[[ Source records open ]]

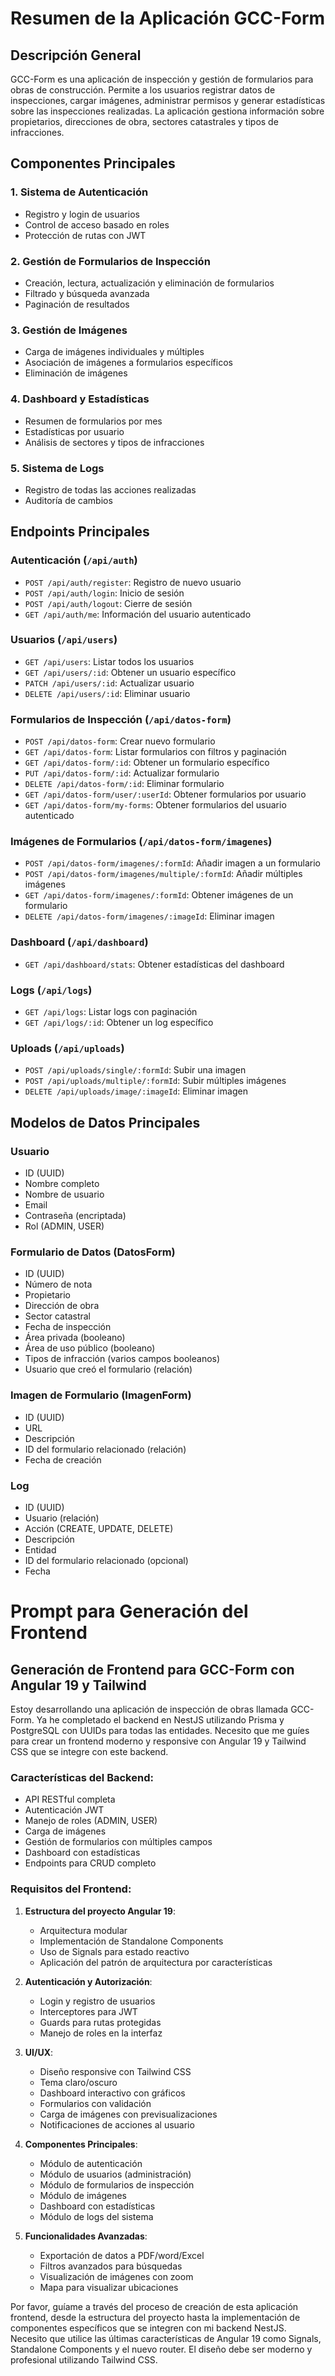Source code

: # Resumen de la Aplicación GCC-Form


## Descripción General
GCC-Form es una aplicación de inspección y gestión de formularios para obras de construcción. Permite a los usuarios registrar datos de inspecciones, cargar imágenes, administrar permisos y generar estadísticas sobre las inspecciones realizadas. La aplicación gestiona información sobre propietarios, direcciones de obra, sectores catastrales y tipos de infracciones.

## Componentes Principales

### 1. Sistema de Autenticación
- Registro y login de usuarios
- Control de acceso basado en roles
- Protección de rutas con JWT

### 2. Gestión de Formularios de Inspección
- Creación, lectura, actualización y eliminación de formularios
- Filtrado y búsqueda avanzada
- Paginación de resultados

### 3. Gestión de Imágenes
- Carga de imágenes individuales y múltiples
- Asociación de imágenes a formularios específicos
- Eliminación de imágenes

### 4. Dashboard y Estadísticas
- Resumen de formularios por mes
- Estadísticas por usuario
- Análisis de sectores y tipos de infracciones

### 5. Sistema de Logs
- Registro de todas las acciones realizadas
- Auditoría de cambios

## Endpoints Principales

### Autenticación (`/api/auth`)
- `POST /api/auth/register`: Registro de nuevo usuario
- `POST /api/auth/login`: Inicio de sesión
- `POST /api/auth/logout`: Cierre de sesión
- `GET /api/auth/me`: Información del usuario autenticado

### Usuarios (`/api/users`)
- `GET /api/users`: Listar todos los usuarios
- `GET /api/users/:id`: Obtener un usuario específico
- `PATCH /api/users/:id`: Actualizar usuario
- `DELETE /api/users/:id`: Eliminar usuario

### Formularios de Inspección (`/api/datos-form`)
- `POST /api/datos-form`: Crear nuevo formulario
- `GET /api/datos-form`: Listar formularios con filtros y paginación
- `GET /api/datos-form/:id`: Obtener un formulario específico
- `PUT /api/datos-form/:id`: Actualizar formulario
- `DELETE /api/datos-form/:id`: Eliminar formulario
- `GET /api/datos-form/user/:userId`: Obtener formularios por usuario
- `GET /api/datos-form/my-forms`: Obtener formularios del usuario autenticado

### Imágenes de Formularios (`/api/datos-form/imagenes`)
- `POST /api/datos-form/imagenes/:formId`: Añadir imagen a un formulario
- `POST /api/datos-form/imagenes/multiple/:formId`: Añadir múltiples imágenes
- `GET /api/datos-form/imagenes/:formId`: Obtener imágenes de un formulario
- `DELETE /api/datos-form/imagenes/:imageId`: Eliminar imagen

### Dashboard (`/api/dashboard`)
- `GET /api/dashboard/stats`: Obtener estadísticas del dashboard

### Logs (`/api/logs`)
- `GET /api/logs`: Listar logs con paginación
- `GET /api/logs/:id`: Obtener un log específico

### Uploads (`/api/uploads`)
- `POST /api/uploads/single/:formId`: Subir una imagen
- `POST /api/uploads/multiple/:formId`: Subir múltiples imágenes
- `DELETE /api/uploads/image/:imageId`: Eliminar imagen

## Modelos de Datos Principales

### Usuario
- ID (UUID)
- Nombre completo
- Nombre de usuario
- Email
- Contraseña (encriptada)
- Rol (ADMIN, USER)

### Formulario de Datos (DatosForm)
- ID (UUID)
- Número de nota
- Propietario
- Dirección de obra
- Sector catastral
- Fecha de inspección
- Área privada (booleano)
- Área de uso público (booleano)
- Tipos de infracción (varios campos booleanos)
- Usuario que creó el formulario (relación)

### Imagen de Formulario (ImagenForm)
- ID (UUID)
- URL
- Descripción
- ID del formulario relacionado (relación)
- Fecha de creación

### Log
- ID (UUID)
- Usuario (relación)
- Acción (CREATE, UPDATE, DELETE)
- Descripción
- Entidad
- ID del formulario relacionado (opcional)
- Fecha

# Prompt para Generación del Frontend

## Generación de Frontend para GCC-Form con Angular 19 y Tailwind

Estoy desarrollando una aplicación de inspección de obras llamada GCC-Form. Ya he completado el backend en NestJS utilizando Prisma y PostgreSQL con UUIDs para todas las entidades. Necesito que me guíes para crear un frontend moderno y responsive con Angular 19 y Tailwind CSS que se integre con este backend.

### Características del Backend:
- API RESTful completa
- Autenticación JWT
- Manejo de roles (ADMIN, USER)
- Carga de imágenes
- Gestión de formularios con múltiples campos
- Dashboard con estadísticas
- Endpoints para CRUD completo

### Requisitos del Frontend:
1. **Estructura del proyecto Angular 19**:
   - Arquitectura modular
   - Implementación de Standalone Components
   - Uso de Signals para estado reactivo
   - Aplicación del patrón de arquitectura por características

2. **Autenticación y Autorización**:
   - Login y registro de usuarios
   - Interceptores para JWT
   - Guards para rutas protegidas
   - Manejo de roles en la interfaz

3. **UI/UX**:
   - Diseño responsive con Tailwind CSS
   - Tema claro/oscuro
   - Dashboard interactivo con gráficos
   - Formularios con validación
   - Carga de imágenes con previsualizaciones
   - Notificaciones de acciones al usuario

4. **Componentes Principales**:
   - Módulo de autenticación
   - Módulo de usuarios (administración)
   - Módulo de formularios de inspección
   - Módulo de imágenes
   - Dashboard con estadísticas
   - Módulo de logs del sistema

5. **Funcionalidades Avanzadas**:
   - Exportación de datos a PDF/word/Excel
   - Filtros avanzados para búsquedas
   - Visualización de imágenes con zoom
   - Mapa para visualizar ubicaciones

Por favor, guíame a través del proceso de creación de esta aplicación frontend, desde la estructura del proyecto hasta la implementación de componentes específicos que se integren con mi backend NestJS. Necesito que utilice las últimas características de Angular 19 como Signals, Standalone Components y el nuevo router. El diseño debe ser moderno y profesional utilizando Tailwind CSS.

[[ Source records closed ]]
[[ Source records open ]]

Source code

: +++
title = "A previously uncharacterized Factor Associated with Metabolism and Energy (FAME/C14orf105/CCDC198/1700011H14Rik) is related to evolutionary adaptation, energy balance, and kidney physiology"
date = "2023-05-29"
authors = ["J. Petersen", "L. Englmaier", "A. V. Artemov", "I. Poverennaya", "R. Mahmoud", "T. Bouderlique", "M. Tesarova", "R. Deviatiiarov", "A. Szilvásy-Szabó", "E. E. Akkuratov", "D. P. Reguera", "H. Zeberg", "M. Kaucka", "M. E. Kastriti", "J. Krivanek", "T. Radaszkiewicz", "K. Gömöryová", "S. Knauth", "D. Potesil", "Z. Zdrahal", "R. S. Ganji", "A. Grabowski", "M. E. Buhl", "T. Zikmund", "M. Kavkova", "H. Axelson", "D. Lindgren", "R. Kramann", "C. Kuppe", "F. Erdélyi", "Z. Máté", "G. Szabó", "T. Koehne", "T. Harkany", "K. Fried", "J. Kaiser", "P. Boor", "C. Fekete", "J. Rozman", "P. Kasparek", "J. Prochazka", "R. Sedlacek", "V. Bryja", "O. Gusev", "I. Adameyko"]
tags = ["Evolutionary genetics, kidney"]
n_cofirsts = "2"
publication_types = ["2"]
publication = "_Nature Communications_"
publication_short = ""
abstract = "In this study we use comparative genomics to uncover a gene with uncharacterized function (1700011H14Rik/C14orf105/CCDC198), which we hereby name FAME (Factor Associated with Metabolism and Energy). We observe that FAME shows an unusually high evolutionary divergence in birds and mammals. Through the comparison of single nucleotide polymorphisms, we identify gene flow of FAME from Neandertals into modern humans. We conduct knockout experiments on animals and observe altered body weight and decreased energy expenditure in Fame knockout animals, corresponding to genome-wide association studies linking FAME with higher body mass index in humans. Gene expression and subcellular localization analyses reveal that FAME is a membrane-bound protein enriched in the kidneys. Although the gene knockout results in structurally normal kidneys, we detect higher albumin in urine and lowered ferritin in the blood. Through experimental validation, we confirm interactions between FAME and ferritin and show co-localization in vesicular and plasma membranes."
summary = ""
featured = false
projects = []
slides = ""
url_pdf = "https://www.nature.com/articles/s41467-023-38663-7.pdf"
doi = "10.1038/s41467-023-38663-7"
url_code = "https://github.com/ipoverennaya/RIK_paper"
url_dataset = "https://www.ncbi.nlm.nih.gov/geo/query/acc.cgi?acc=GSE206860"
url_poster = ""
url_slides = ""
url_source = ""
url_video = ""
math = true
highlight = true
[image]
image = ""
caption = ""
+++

[[ Source records closed ]]

◆ **Instructions to follow**
Count the lines in these records that hold the string "imagenes". Only the number is wanted.

◆ **Answer below**
5